Task inputs |
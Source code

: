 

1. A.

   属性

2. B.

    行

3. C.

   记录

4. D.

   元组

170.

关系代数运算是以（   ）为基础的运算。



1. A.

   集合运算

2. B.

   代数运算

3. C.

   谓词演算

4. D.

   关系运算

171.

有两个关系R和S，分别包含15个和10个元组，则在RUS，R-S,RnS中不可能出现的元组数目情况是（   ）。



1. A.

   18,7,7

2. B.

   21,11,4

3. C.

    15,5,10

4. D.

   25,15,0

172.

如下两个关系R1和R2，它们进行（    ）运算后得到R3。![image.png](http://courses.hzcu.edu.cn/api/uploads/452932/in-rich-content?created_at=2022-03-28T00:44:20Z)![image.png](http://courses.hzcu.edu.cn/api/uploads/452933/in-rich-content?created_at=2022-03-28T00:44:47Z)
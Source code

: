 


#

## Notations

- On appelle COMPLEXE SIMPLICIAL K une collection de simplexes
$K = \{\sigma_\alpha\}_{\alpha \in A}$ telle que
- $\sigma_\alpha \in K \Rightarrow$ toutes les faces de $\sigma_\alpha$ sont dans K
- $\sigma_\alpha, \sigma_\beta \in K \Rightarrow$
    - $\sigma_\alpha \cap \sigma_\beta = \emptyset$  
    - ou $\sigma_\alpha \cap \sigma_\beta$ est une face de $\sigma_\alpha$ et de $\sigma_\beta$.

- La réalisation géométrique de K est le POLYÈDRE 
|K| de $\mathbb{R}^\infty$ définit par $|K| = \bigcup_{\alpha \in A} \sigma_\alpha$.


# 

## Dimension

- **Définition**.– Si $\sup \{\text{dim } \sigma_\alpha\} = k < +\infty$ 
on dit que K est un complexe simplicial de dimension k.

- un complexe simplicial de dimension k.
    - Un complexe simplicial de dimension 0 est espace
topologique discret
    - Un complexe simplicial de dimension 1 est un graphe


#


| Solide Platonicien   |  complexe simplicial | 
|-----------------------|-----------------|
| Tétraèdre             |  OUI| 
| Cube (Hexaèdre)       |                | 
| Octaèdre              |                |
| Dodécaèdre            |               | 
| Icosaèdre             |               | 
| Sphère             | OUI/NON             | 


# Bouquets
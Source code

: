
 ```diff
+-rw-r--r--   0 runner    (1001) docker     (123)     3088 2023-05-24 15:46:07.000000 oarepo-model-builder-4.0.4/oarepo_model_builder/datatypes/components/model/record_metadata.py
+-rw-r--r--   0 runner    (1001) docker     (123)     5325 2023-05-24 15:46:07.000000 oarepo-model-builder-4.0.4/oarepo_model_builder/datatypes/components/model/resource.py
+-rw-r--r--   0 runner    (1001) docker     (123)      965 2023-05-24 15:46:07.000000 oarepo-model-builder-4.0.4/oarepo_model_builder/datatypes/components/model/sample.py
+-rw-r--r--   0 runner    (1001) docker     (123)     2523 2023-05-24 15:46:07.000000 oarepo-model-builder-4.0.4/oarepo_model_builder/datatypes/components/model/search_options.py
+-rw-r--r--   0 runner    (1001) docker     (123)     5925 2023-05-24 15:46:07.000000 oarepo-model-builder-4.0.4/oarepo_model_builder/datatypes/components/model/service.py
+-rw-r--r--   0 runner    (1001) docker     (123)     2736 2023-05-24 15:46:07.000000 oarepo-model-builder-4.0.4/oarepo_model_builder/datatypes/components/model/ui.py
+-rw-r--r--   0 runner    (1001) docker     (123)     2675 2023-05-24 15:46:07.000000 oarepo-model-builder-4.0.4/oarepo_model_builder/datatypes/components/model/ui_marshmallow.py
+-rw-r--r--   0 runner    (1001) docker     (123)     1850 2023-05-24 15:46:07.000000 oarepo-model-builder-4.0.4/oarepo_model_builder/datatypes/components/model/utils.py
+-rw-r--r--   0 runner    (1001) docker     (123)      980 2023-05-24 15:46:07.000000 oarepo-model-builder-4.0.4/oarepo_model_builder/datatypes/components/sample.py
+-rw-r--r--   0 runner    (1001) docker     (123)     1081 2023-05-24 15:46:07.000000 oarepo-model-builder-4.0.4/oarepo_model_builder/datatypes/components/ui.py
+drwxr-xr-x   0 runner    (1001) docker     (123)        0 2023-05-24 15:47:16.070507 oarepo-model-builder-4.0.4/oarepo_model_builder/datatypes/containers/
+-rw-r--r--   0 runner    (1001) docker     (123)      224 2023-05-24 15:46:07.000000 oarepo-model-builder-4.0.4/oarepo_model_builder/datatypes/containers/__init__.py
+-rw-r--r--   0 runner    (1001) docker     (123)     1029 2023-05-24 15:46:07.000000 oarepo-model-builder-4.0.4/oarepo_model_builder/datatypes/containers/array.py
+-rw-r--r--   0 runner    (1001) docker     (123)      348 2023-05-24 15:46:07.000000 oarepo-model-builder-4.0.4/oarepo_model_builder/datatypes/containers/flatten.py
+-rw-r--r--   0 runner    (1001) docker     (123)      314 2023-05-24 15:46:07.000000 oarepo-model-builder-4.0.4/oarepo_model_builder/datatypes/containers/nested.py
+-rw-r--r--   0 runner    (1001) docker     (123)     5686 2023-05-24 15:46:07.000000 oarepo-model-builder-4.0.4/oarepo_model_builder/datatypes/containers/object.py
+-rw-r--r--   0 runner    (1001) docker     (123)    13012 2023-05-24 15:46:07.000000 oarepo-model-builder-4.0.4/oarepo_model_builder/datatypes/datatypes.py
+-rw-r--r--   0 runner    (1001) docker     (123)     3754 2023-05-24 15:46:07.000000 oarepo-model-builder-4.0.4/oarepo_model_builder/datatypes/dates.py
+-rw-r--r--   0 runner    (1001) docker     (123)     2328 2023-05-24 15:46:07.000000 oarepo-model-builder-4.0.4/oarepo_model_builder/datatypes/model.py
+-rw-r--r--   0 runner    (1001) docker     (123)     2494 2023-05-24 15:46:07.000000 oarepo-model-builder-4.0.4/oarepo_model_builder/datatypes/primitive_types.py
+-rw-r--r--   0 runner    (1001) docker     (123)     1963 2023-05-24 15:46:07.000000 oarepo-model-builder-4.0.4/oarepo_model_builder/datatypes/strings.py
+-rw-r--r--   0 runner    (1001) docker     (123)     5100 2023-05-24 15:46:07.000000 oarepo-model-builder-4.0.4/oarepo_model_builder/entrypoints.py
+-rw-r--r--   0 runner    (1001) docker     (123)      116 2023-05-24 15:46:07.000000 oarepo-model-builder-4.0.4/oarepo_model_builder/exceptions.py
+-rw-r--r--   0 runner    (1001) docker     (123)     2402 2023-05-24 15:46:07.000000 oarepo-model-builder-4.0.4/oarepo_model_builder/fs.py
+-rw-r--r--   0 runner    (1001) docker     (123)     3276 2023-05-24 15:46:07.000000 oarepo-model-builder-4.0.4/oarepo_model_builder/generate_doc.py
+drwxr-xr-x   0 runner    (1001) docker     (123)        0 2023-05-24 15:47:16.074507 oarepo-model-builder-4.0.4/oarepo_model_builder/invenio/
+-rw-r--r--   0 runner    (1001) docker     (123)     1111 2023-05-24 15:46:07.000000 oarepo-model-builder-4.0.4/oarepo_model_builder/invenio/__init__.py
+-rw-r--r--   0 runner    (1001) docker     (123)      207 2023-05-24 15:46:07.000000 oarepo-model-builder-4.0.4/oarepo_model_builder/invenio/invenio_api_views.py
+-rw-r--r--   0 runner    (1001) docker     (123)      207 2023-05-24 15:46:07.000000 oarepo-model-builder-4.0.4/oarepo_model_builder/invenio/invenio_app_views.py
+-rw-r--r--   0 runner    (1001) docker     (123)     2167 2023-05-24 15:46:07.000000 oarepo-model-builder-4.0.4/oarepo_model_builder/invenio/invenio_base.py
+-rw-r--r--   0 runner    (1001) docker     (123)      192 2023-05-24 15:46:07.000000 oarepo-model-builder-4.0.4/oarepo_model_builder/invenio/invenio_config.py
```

Problem statement |
Copy exactly the stretch of data above from the line with "- $\sigma_\alpha, \sigma_\beta" through the line with "- La réalisation", and omit all other lines.

Result of the exercise |
- $\sigma_\alpha, \sigma_\beta \in K \Rightarrow$
    - $\sigma_\alpha \cap \sigma_\beta = \emptyset$  
    - ou $\sigma_\alpha \cap \sigma_\beta$ est une face de $\sigma_\alpha$ et de $\sigma_\beta$.

- La réalisation géométrique de K est le POLYÈDRE 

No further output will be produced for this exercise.